En octobre dernier, le Parisien relatait l'histoire de deux français agés de 17 et 18 ans, partis
en Syrie, lutter contre le Daesh.

La révolte contre le Daesh

Depuis plusieurs mois, les deux jeunes Turcs d’origine, étaient révoltés contre les actions du Daesh. Après avoir visionné «des vidéos d’exactions de djihadistes contre les populations kurdes ou chiites», ils auraient tenus des propos «virulents à l’encontre de l’organisation de l’Etat islamique (EI)», d'après le journal.

Il semblerait que la décapitation du Français Hervé Gourdel, le guide de haute montagne de
55 ans, tué par le groupe Jund al-Khilafa, lié à l'organisation de l’EI, ait été l'élément déclencheur de leur départ.

Rien ne permet pourtant d'affirmer que les deux jeunes se trouvent en Syrie actuellement. Le jour de leur disparition, ils ont été localisés par la police à proximité du centre culturel kurde Ahmet-Kaya, situé dans le 10e arrondissement de Paris.

Des ex-militaires français rejoignent le djihad en Syrie et en Irak

Alors que quelques uns ,se risquent semble-t-il,  à combattre le Daesh, d'autres rejoignent quant à eux les rangs du djihad.

Selon RFI, dix ex-militaires français seraient partis rejoindre les rangs de l'Etat Islamique. Le ministre de la Defense a toutefois affirmé que les cas étaient "rares".

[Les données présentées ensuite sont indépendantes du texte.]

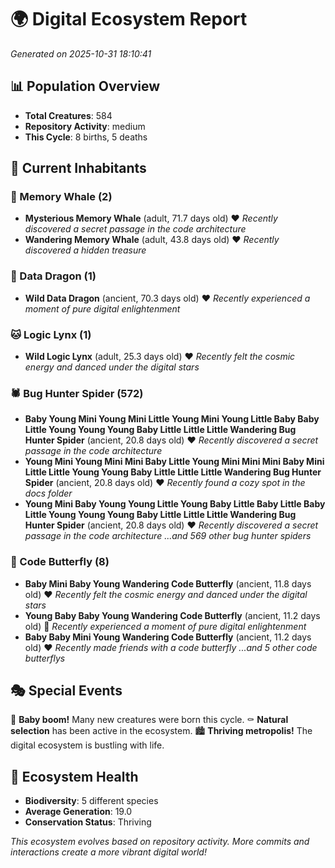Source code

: # 🌍 Digital Ecosystem Report
*Generated on 2025-10-31 18:10:41*

## 📊 Population Overview
- **Total Creatures**: 584
- **Repository Activity**: medium
- **This Cycle**: 8 births, 5 deaths

## 👥 Current Inhabitants

### 🐋 Memory Whale (2)
- **Mysterious Memory Whale** (adult, 71.7 days old) ❤️
  *Recently discovered a secret passage in the code architecture*
- **Wandering Memory Whale** (adult, 43.8 days old) ❤️
  *Recently discovered a hidden treasure*

### 🐉 Data Dragon (1)
- **Wild Data Dragon** (ancient, 70.3 days old) ❤️
  *Recently experienced a moment of pure digital enlightenment*

### 🐱 Logic Lynx (1)
- **Wild Logic Lynx** (adult, 25.3 days old) ❤️
  *Recently felt the cosmic energy and danced under the digital stars*

### 🕷️ Bug Hunter Spider (572)
- **Baby Young Mini Young Mini Little Young Mini Young Little Baby Baby Little Young Young Young Baby Little Little Little Wandering Bug Hunter Spider** (ancient, 20.8 days old) ❤️
  *Recently discovered a secret passage in the code architecture*
- **Young Mini Young Mini Mini Baby Little Young Mini Mini Mini Baby Mini Little Little Young Young Baby Little Little Little Wandering Bug Hunter Spider** (ancient, 20.8 days old) ❤️
  *Recently found a cozy spot in the docs folder*
- **Young Mini Baby Young Young Little Young Baby Little Baby Little Baby Little Young Young Young Baby Little Little Little Wandering Bug Hunter Spider** (ancient, 20.8 days old) ❤️
  *Recently discovered a secret passage in the code architecture*
  *...and 569 other bug hunter spiders*

### 🦋 Code Butterfly (8)
- **Baby Mini Baby Young Wandering Code Butterfly** (ancient, 11.8 days old) ❤️
  *Recently felt the cosmic energy and danced under the digital stars*
- **Young Baby Baby Young Wandering Code Butterfly** (ancient, 11.2 days old) 💛
  *Recently experienced a moment of pure digital enlightenment*
- **Baby Baby Mini Young Wandering Code Butterfly** (ancient, 11.2 days old) ❤️
  *Recently made friends with a code butterfly*
  *...and 5 other code butterflys*

## 🎭 Special Events

🎉 **Baby boom!** Many new creatures were born this cycle.
⚰️ **Natural selection** has been active in the ecosystem.
🏙️ **Thriving metropolis!** The digital ecosystem is bustling with life.

## 🔬 Ecosystem Health
- **Biodiversity**: 5 different species
- **Average Generation**: 19.0
- **Conservation Status**: Thriving

*This ecosystem evolves based on repository activity. More commits and interactions create a more vibrant digital world!*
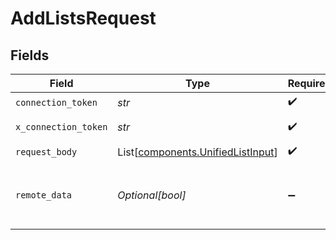 # AddListsRequest


## Fields

| Field                                                                            | Type                                                                             | Required                                                                         | Description                                                                      |
| -------------------------------------------------------------------------------- | -------------------------------------------------------------------------------- | -------------------------------------------------------------------------------- | -------------------------------------------------------------------------------- |
| `connection_token`                                                               | *str*                                                                            | :heavy_check_mark:                                                               | N/A                                                                              |
| `x_connection_token`                                                             | *str*                                                                            | :heavy_check_mark:                                                               | The connection token                                                             |
| `request_body`                                                                   | List[[components.UnifiedListInput](../../models/components/unifiedlistinput.md)] | :heavy_check_mark:                                                               | N/A                                                                              |
| `remote_data`                                                                    | *Optional[bool]*                                                                 | :heavy_minus_sign:                                                               | Set to true to include data from the original Marketingautomation software.      |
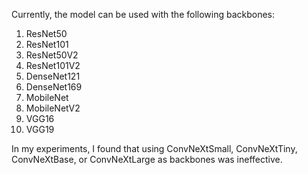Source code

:Currently, the model can be used with the following backbones:

1. ResNet50
2. ResNet101
3. ResNet50V2
4. ResNet101V2
5. DenseNet121
6. DenseNet169
7. MobileNet
8. MobileNetV2
9. VGG16
10. VGG19

In my experiments, I found that using ConvNeXtSmall, ConvNeXtTiny, ConvNeXtBase, or ConvNeXtLarge as backbones was ineffective.
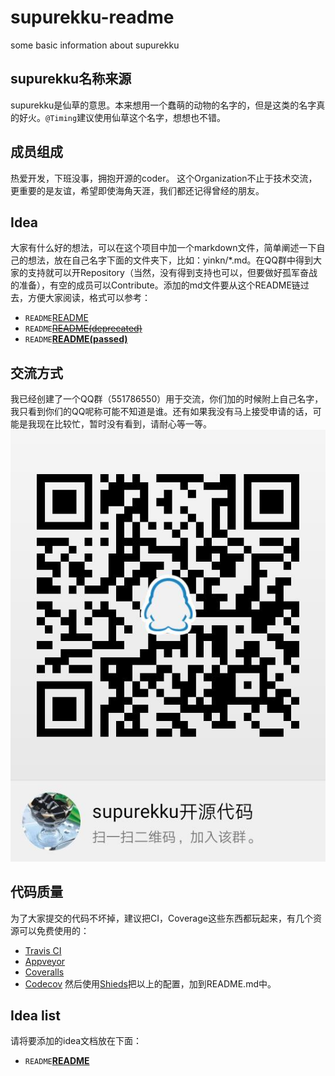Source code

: # supurekku-readme

some basic information about supurekku

## supurekku名称来源

supurekku是仙草的意思。本来想用一个蠢萌的动物的名字的，但是这类的名字真的好火。`@Timing`建议使用仙草这个名字，想想也不错。

## 成员组成

热爱开发，下班没事，拥抱开源的coder。 这个Organization不止于技术交流， 更重要的是友谊，希望即使海角天涯，我们都还记得曾经的朋友。

## Idea

大家有什么好的想法，可以在这个项目中加一个markdown文件，简单阐述一下自己的想法，放在自己名字下面的文件夹下，比如：yinkn/*.md。在QQ群中得到大家的支持就可以开Repository（当然，没有得到支持也可以，但要做好孤军奋战的准备），有空的成员可以Contribute。添加的md文件要从这个README链过去，方便大家阅读，格式可以参考：

- `README`[README](./README.md)
- `README`[~~README(deprecated)~~](./README.md)
- `README`[**README(passed)**](./README.md)

## 交流方式

我已经创建了一个QQ群（551786550）用于交流，你们加的时候附上自己名字，我只看到你们的QQ呢称可能不知道是谁。还有如果我没有马上接受申请的话，可能是我现在比较忙，暂时没有看到，请耐心等一等。
![二维码](./qrcode.jpg)

## 代码质量

为了大家提交的代码不坏掉，建议把CI，Coverage这些东西都玩起来，有几个资源可以免费使用的：
- [Travis CI](https://travis-ci.org)
- [Appveyor](https://www.appveyor.com/)
- [Coveralls](https://coveralls.io/)
- [Codecov](https://codecov.io/)
然后使用[Shieds](http://shields.io/)把以上的配置，加到README.md中。

## Idea list

请将要添加的idea文档放在下面：
- `README`[**README**](./README.md)

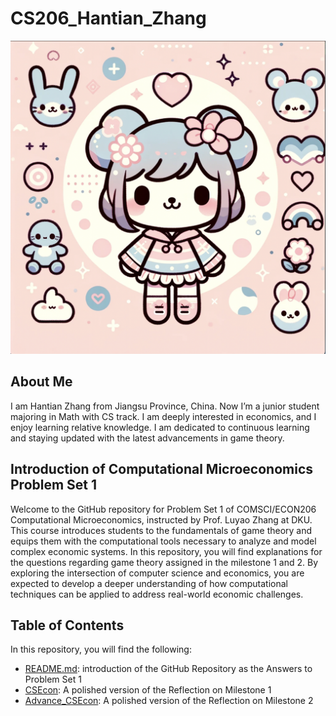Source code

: # CS206_Hantian_Zhang

![Headshot](image.png)

## About Me
I am Hantian Zhang from Jiangsu Province, China. Now I’m a junior student majoring in Math with CS track. I am deeply interested in economics, and I enjoy learning relative knowledge. I am dedicated to continuous learning and staying updated with the latest advancements in game theory. 

## Introduction of Computational Microeconomics Problem Set 1

Welcome to the GitHub repository for Problem Set 1 of COMSCI/ECON206 Computational Microeconomics, instructed by Prof. Luyao Zhang at DKU. This course introduces students to the fundamentals of game theory and equips them with the computational tools necessary to analyze and model complex economic systems. In this repository, you will find explanations for the questions regarding game theory assigned in the milestone 1 and 2. By exploring the intersection of computer science and economics, you are expected to develop a deeper understanding of how computational techniques can be applied to address real-world economic challenges.

## Table of Contents

In this repository, you will find the following:

- [README.md](README.md): introduction of the GitHub Repository as the Answers to Problem Set 1
- [CSEcon](CSEcon/README.md): A polished version of the Reflection on Milestone 1
- [Advance_CSEcon](Advance_CSEcon/README.md): A polished version of the Reflection on Milestone 2

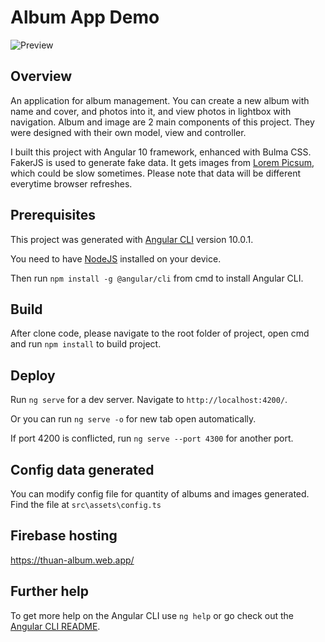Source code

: # Album App Demo

![Preview](https://i.imgur.com/HN6np6E.png)

## Overview

An application for album management. You can create a new album with name and cover, and photos into it, and view photos in lightbox with navigation. Album and image are 2 main components of this project. They were designed with their own model, view and controller.

I built this project with Angular 10 framework, enhanced with Bulma CSS. FakerJS is used to generate fake data. It gets images from [Lorem Picsum](https://picsum.photos/), which could be slow sometimes. Please note that data will be different everytime browser refreshes.

## Prerequisites

This project was generated with [Angular CLI](https://github.com/angular/angular-cli) version 10.0.1. 

You need to have [NodeJS](https://nodejs.org/en/download) installed on your device. 

Then run `npm install -g @angular/cli` from cmd to install Angular CLI.

## Build

After clone code, please navigate to the root folder of project, open cmd and run `npm install` to build project.

## Deploy

Run `ng serve` for a dev server. Navigate to `http://localhost:4200/`. 

Or you can run `ng serve -o` for new tab open automatically. 

If port 4200 is conflicted, run `ng serve --port 4300` for another port.

## Config data generated

You can modify config file for quantity of albums and images generated. Find the file at `src\assets\config.ts`

## Firebase hosting

https://thuan-album.web.app/

## Further help

To get more help on the Angular CLI use `ng help` or go check out the [Angular CLI README](https://github.com/angular/angular-cli/blob/master/README.md).
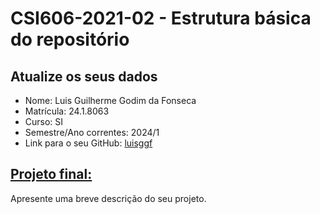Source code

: # **CSI606-2021-02 - Estrutura básica do repositório**

## Atualize os seus dados

- Nome: Luis Guilherme Godim da Fonseca
- Matrícula: 24.1.8063
- Curso: SI
- Semestre/Ano correntes: 2024/1
- Link para o seu GitHub: [luisggf](https://github.com/luisggf)

## [Projeto final:](./Projeto/README.md)

Apresente uma breve descrição do seu projeto.
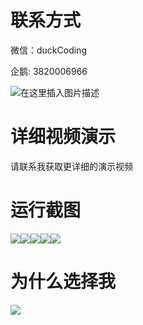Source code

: # 联系方式

微信：duckCoding

企鹅: 3820006966

![在这里插入图片描述](http://upload.cxycsx.vip/91ab4bcb4f2c4c6db86365bb6d6e9c62.jpeg)

# 详细视频演示

请联系我获取更详细的演示视频

# 运行截图

![](http://www.bysj52.com/uploadfile/ueditor/image/202306/%E6%AF%95%E8%AE%BEspringboot043%E5%9F%BA%E4%BA%8Espringboot%E7%9A%84%E2%80%9C%E8%A1%A3%E4%BE%9D%E2%80%9D%E6%9C%8D%E8%A3%85%E9%94%80%E5%94%AE%E5%B9%B3%E5%8F%B0%E7%9A%84%E6%AF%95%E4%B8%9A%E8%AE%BE%E8%AE%A1/1.png)![](http://www.bysj52.com/uploadfile/ueditor/image/202306/%E6%AF%95%E8%AE%BEspringboot043%E5%9F%BA%E4%BA%8Espringboot%E7%9A%84%E2%80%9C%E8%A1%A3%E4%BE%9D%E2%80%9D%E6%9C%8D%E8%A3%85%E9%94%80%E5%94%AE%E5%B9%B3%E5%8F%B0%E7%9A%84%E6%AF%95%E4%B8%9A%E8%AE%BE%E8%AE%A1/2.png)![](http://www.bysj52.com/uploadfile/ueditor/image/202306/%E6%AF%95%E8%AE%BEspringboot043%E5%9F%BA%E4%BA%8Espringboot%E7%9A%84%E2%80%9C%E8%A1%A3%E4%BE%9D%E2%80%9D%E6%9C%8D%E8%A3%85%E9%94%80%E5%94%AE%E5%B9%B3%E5%8F%B0%E7%9A%84%E6%AF%95%E4%B8%9A%E8%AE%BE%E8%AE%A1/4.png)![](http://www.bysj52.com/uploadfile/ueditor/image/202306/%E6%AF%95%E8%AE%BEspringboot043%E5%9F%BA%E4%BA%8Espringboot%E7%9A%84%E2%80%9C%E8%A1%A3%E4%BE%9D%E2%80%9D%E6%9C%8D%E8%A3%85%E9%94%80%E5%94%AE%E5%B9%B3%E5%8F%B0%E7%9A%84%E6%AF%95%E4%B8%9A%E8%AE%BE%E8%AE%A1/5.png)![](http://www.bysj52.com/uploadfile/ueditor/image/202306/%E6%AF%95%E8%AE%BEspringboot043%E5%9F%BA%E4%BA%8Espringboot%E7%9A%84%E2%80%9C%E8%A1%A3%E4%BE%9D%E2%80%9D%E6%9C%8D%E8%A3%85%E9%94%80%E5%94%AE%E5%B9%B3%E5%8F%B0%E7%9A%84%E6%AF%95%E4%B8%9A%E8%AE%BE%E8%AE%A1/3.png)

# 为什么选择我

![](http://upload.cxycsx.vip/%E7%A8%8B%E5%BA%8F%E8%AE%BE%E8%AE%A1.png)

L'enrôlement des soldats dans le djihad est problématique: "l'un d'eux a mis ses compétences au service des autres djihadistes. Il est à la tête d'un groupe de français qu'il entraîne au combat», explique le journaliste David Thomson. «ces gens qui arrivent sont déjà des combattants », affirme-t-il. Cependant, les raisons qui poussent les soldats à partir faire le djihad ne sont pas clairement liées à l'armée.

Selon un récent sondage, 80% des français seraient favorable à un retour du service national.

Pour David Thomson, "insuffler l'esprit d'appartenance à la nation, la mixité sociale, le sentiment de fraternité de cette manière, pour empêcher que des jeunes aillent chercher cela dans le djihad, c'est intéressant. Simplement, je constate que des jeunes, qui ont connu ce cadre très structuré, sont malgré tout partis faire le djihad.» affirme t-il.

«Dans le contexte marqué par les récents attentats, des voix se sont élevées pour réclamer la recréation d'un service national», explique l'institut de sondage IFOP. Au total 40% des sondés se disent «tout à fait favorables» à un nouveau service national, «d'une durée de quelques mois» et «obligatoire pour tous les jeunes garçons et filles».